### EXERCISE REQUIREMENTS
Below are records to transcribe in full and unchanged; omit every picture.
START SUPPLIED RECORDS
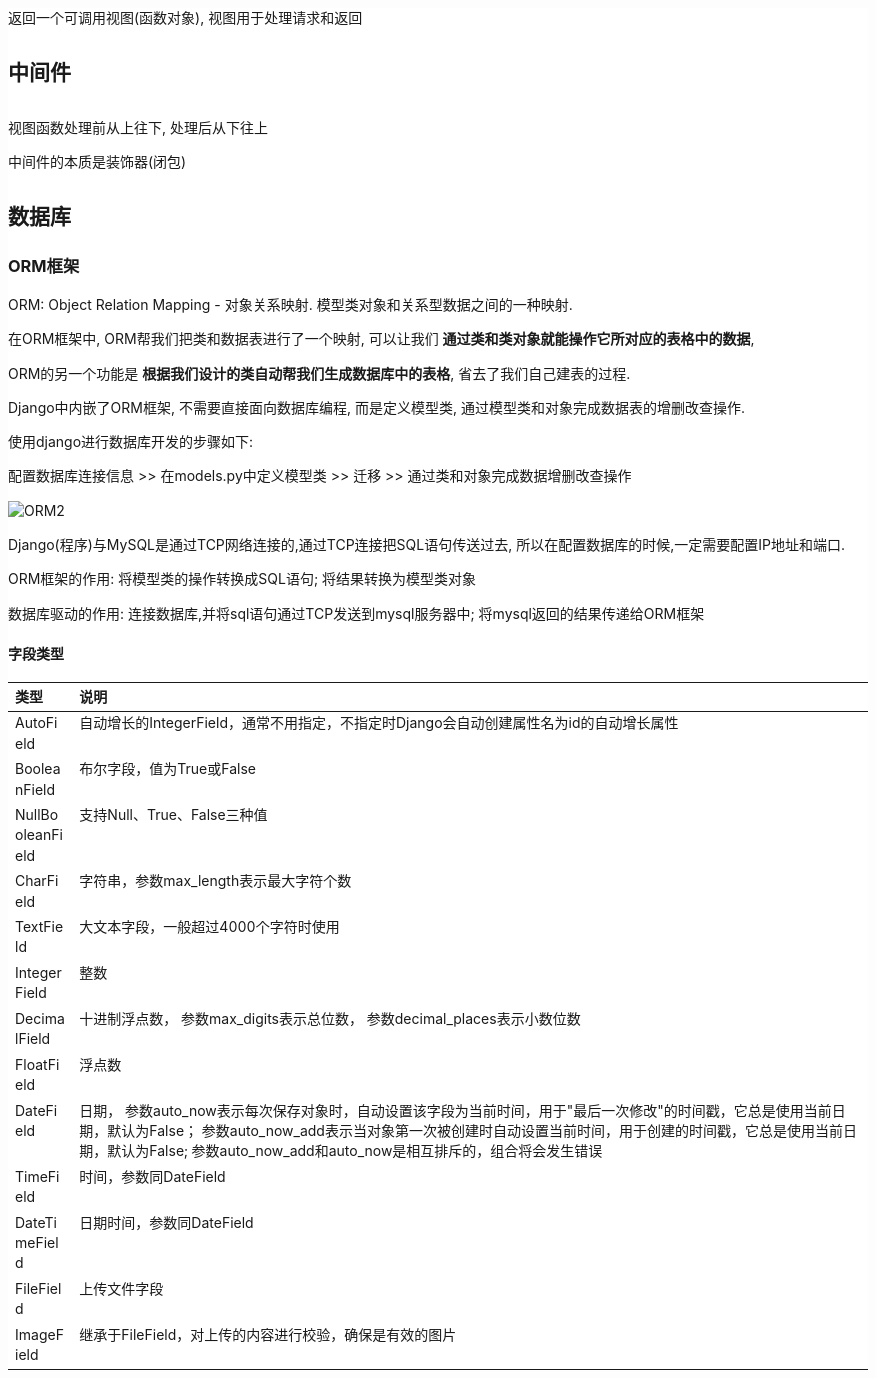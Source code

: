 返回一个可调用视图(函数对象), 视图用于处理请求和返回







## 中间件

##

视图函数处理前从上往下, 处理后从下往上

中间件的本质是装饰器(闭包)

## 数据库

### ORM框架

ORM: Object Relation Mapping - 对象关系映射. 模型类对象和关系型数据之间的一种映射.

在ORM框架中, ORM帮我们把类和数据表进行了一个映射, 可以让我们 **通过类和类对象就能操作它所对应的表格中的数据**, 

ORM的另一个功能是 **根据我们设计的类自动帮我们生成数据库中的表格**, 省去了我们自己建表的过程. 

Django中内嵌了ORM框架, 不需要直接面向数据库编程, 而是定义模型类, 通过模型类和对象完成数据表的增删改查操作. 

使用django进行数据库开发的步骤如下:

配置数据库连接信息  >>  在models.py中定义模型类  >>  迁移  >>  通过类和对象完成数据增删改查操作

![ORM2](https://wwfyde.oss-cn-hangzhou.aliyuncs.com/images/20210426194316.png)

Django(程序)与MySQL是通过TCP网络连接的,通过TCP连接把SQL语句传送过去, 所以在配置数据库的时候,一定需要配置IP地址和端口.

ORM框架的作用: 将模型类的操作转换成SQL语句; 将结果转换为模型类对象

数据库驱动的作用: 连接数据库,并将sql语句通过TCP发送到mysql服务器中; 将mysql返回的结果传递给ORM框架

#### 字段类型

| 类型             | 说明                                                         |
| :--------------- | :----------------------------------------------------------- |
| AutoField        | 自动增长的IntegerField，通常不用指定，不指定时Django会自动创建属性名为id的自动增长属性 |
| BooleanField     | 布尔字段，值为True或False                                    |
| NullBooleanField | 支持Null、True、False三种值                                  |
| CharField        | 字符串，参数max_length表示最大字符个数                       |
| TextField        | 大文本字段，一般超过4000个字符时使用                         |
| IntegerField     | 整数                                                         |
| DecimalField     | 十进制浮点数， 参数max_digits表示总位数， 参数decimal_places表示小数位数 |
| FloatField       | 浮点数                                                       |
| DateField        | 日期， 参数auto_now表示每次保存对象时，自动设置该字段为当前时间，用于"最后一次修改"的时间戳，它总是使用当前日期，默认为False； 参数auto_now_add表示当对象第一次被创建时自动设置当前时间，用于创建的时间戳，它总是使用当前日期，默认为False; 参数auto_now_add和auto_now是相互排斥的，组合将会发生错误 |
| TimeField        | 时间，参数同DateField                                        |
| DateTimeField    | 日期时间，参数同DateField                                    |
| FileField        | 上传文件字段                                                 |
| ImageField       | 继承于FileField，对上传的内容进行校验，确保是有效的图片      |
END SUPPLIED RECORDS
### SOLUTION
Source code

: 返回一个可调用视图(函数对象), 视图用于处理请求和返回







## 中间件

##

视图函数处理前从上往下, 处理后从下往上

中间件的本质是装饰器(闭包)

## 数据库

### ORM框架

ORM: Object Relation Mapping - 对象关系映射. 模型类对象和关系型数据之间的一种映射.

在ORM框架中, ORM帮我们把类和数据表进行了一个映射, 可以让我们 **通过类和类对象就能操作它所对应的表格中的数据**, 

ORM的另一个功能是 **根据我们设计的类自动帮我们生成数据库中的表格**, 省去了我们自己建表的过程. 

Django中内嵌了ORM框架, 不需要直接面向数据库编程, 而是定义模型类, 通过模型类和对象完成数据表的增删改查操作. 

使用django进行数据库开发的步骤如下:

配置数据库连接信息  >>  在models.py中定义模型类  >>  迁移  >>  通过类和对象完成数据增删改查操作

![ORM2](https://wwfyde.oss-cn-hangzhou.aliyuncs.com/images/20210426194316.png)

Django(程序)与MySQL是通过TCP网络连接的,通过TCP连接把SQL语句传送过去, 所以在配置数据库的时候,一定需要配置IP地址和端口.

ORM框架的作用: 将模型类的操作转换成SQL语句; 将结果转换为模型类对象

数据库驱动的作用: 连接数据库,并将sql语句通过TCP发送到mysql服务器中; 将mysql返回的结果传递给ORM框架

#### 字段类型

| 类型             | 说明                                                         |
| :--------------- | :----------------------------------------------------------- |
| AutoField        | 自动增长的IntegerField，通常不用指定，不指定时Django会自动创建属性名为id的自动增长属性 |
| BooleanField     | 布尔字段，值为True或False                                    |
| NullBooleanField | 支持Null、True、False三种值                                  |
| CharField        | 字符串，参数max_length表示最大字符个数                       |
| TextField        | 大文本字段，一般超过4000个字符时使用                         |
| IntegerField     | 整数                                                         |
| DecimalField     | 十进制浮点数， 参数max_digits表示总位数， 参数decimal_places表示小数位数 |
| FloatField       | 浮点数                                                       |
| DateField        | 日期， 参数auto_now表示每次保存对象时，自动设置该字段为当前时间，用于"最后一次修改"的时间戳，它总是使用当前日期，默认为False； 参数auto_now_add表示当对象第一次被创建时自动设置当前时间，用于创建的时间戳，它总是使用当前日期，默认为False; 参数auto_now_add和auto_now是相互排斥的，组合将会发生错误 |
| TimeField        | 时间，参数同DateField                                        |
| DateTimeField    | 日期时间，参数同DateField                                    |
| FileField        | 上传文件字段                                                 |
| ImageField       | 继承于FileField，对上传的内容进行校验，确保是有效的图片      |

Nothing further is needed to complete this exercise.